Write the records out again. Match them exactly.

Saved entries:
◆ ◆ ◆ ◆ ◆ ◆ ◆
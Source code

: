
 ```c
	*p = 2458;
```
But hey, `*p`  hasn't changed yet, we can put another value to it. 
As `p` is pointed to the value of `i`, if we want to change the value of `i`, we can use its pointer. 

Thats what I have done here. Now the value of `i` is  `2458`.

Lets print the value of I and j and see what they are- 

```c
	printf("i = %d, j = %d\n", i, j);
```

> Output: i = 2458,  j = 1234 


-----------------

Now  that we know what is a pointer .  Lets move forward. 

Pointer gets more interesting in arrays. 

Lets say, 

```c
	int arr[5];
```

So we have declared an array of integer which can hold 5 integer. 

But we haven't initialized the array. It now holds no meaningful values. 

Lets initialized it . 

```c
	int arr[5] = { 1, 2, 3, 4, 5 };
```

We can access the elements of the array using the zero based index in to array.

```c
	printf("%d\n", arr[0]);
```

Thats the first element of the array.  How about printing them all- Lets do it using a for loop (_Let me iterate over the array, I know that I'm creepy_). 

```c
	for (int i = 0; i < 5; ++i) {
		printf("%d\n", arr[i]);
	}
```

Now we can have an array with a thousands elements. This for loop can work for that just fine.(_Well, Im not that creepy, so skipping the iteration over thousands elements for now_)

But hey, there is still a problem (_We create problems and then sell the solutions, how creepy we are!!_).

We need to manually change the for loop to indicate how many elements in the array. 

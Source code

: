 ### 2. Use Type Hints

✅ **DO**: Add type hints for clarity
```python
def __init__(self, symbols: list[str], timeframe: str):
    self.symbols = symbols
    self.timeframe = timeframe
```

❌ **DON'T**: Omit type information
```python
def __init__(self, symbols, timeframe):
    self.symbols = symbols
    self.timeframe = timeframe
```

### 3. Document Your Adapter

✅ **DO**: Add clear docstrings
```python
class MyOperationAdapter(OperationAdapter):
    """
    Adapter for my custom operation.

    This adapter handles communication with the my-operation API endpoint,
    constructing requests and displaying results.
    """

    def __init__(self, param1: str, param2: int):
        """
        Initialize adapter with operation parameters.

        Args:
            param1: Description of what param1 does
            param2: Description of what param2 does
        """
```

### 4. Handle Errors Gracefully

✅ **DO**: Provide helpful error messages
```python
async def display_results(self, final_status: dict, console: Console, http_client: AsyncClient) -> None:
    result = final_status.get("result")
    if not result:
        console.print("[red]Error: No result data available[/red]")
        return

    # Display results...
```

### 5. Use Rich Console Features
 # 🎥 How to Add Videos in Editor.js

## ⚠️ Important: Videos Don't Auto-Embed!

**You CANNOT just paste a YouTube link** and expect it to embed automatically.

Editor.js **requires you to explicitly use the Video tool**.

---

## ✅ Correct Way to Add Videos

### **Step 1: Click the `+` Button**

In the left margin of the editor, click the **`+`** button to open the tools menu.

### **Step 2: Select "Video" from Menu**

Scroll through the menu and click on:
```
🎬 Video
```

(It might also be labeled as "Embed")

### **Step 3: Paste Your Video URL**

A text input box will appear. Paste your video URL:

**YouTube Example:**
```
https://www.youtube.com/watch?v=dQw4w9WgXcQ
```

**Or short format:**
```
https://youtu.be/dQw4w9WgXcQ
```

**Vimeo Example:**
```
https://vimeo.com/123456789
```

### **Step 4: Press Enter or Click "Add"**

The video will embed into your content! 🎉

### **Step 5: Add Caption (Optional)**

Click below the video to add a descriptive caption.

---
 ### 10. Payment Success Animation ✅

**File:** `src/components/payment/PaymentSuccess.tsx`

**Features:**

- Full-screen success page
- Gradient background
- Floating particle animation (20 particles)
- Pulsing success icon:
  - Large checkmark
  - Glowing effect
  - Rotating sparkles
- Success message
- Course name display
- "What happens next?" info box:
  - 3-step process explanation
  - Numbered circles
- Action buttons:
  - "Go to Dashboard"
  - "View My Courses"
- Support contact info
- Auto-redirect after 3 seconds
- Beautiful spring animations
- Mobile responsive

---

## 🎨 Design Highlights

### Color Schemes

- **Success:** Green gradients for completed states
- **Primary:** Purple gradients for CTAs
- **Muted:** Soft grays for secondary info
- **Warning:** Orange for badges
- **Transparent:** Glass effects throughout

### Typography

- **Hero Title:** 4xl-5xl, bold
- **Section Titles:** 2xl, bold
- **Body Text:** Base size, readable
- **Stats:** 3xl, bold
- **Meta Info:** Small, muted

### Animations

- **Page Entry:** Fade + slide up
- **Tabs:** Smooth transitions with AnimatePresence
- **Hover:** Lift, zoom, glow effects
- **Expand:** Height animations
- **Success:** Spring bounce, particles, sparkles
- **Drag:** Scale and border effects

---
◆ ◆ ◆ ◆ ◆ ◆ ◆
**Response below:**
Source code

:
 ```c
	*p = 2458;
```
But hey, `*p`  hasn't changed yet, we can put another value to it. 
As `p` is pointed to the value of `i`, if we want to change the value of `i`, we can use its pointer. 

Thats what I have done here. Now the value of `i` is  `2458`.

Lets print the value of I and j and see what they are- 

```c
	printf("i = %d, j = %d\n", i, j);
```

> Output: i = 2458,  j = 1234 


-----------------

Now  that we know what is a pointer .  Lets move forward. 

Pointer gets more interesting in arrays. 

Lets say, 

```c
	int arr[5];
```

So we have declared an array of integer which can hold 5 integer. 

But we haven't initialized the array. It now holds no meaningful values. 

Lets initialized it . 

```c
	int arr[5] = { 1, 2, 3, 4, 5 };
```

We can access the elements of the array using the zero based index in to array.

```c
	printf("%d\n", arr[0]);
```

Thats the first element of the array.  How about printing them all- Lets do it using a for loop (_Let me iterate over the array, I know that I'm creepy_). 

```c
	for (int i = 0; i < 5; ++i) {
		printf("%d\n", arr[i]);
	}
```

Now we can have an array with a thousands elements. This for loop can work for that just fine.(_Well, Im not that creepy, so skipping the iteration over thousands elements for now_)

But hey, there is still a problem (_We create problems and then sell the solutions, how creepy we are!!_).

We need to manually change the for loop to indicate how many elements in the array. 

Source code

: ### 2. Use Type Hints

✅ **DO**: Add type hints for clarity
```python
def __init__(self, symbols: list[str], timeframe: str):
    self.symbols = symbols
    self.timeframe = timeframe
```

❌ **DON'T**: Omit type information
```python
def __init__(self, symbols, timeframe):
    self.symbols = symbols
    self.timeframe = timeframe
```

### 3. Document Your Adapter

✅ **DO**: Add clear docstrings
```python
class MyOperationAdapter(OperationAdapter):
    """
    Adapter for my custom operation.

    This adapter handles communication with the my-operation API endpoint,
    constructing requests and displaying results.
    """

    def __init__(self, param1: str, param2: int):
        """
        Initialize adapter with operation parameters.

        Args:
            param1: Description of what param1 does
            param2: Description of what param2 does
        """
```

### 4. Handle Errors Gracefully

✅ **DO**: Provide helpful error messages
```python
async def display_results(self, final_status: dict, console: Console, http_client: AsyncClient) -> None:
    result = final_status.get("result")
    if not result:
        console.print("[red]Error: No result data available[/red]")
        return

    # Display results...
```

### 5. Use Rich Console Features
 # 🎥 How to Add Videos in Editor.js

## ⚠️ Important: Videos Don't Auto-Embed!

**You CANNOT just paste a YouTube link** and expect it to embed automatically.

Editor.js **requires you to explicitly use the Video tool**.

---

## ✅ Correct Way to Add Videos

### **Step 1: Click the `+` Button**

In the left margin of the editor, click the **`+`** button to open the tools menu.

### **Step 2: Select "Video" from Menu**

Scroll through the menu and click on:
```
🎬 Video
```

(It might also be labeled as "Embed")

### **Step 3: Paste Your Video URL**

A text input box will appear. Paste your video URL:

**YouTube Example:**
```
https://www.youtube.com/watch?v=dQw4w9WgXcQ
```

**Or short format:**
```
https://youtu.be/dQw4w9WgXcQ
```

**Vimeo Example:**
```
https://vimeo.com/123456789
```

### **Step 4: Press Enter or Click "Add"**

The video will embed into your content! 🎉

### **Step 5: Add Caption (Optional)**

Click below the video to add a descriptive caption.

---
 ### 10. Payment Success Animation ✅

**File:** `src/components/payment/PaymentSuccess.tsx`

**Features:**

- Full-screen success page
- Gradient background
- Floating particle animation (20 particles)
- Pulsing success icon:
  - Large checkmark
  - Glowing effect
  - Rotating sparkles
- Success message
- Course name display
- "What happens next?" info box:
  - 3-step process explanation
  - Numbered circles
- Action buttons:
  - "Go to Dashboard"
  - "View My Courses"
- Support contact info
- Auto-redirect after 3 seconds
- Beautiful spring animations
- Mobile responsive

---

## 🎨 Design Highlights

### Color Schemes

- **Success:** Green gradients for completed states
- **Primary:** Purple gradients for CTAs
- **Muted:** Soft grays for secondary info
- **Warning:** Orange for badges
- **Transparent:** Glass effects throughout

### Typography

- **Hero Title:** 4xl-5xl, bold
- **Section Titles:** 2xl, bold
- **Body Text:** Base size, readable
- **Stats:** 3xl, bold
- **Meta Info:** Small, muted

### Animations

- **Page Entry:** Fade + slide up
- **Tabs:** Smooth transitions with AnimatePresence
- **Hover:** Lift, zoom, glow effects
- **Expand:** Height animations
- **Success:** Spring bounce, particles, sparkles
- **Drag:** Scale and border effects

---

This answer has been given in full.